[Dataset items]
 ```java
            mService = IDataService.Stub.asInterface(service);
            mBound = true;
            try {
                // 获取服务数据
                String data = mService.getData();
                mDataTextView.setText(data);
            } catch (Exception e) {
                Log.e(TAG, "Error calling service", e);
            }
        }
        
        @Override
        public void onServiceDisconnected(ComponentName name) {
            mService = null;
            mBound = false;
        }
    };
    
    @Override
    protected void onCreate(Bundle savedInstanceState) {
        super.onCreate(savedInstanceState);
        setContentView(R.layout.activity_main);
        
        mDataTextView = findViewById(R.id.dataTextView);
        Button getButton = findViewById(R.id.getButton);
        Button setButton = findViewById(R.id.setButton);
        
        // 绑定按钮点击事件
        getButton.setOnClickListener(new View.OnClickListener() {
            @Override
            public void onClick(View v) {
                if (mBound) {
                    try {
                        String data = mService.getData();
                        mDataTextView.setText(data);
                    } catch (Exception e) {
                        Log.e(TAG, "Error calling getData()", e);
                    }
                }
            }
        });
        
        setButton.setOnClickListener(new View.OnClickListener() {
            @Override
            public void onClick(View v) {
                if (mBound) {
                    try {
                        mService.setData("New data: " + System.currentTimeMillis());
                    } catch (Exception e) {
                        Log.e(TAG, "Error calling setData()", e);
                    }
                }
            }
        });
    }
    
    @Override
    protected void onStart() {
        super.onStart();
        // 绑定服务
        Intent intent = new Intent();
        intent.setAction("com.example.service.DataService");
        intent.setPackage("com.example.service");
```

**ASSIGNMENT**. Go through the entries above and count the lines holding the word "getButton"; write nothing but the number.

**ANSWER BELOW**. 2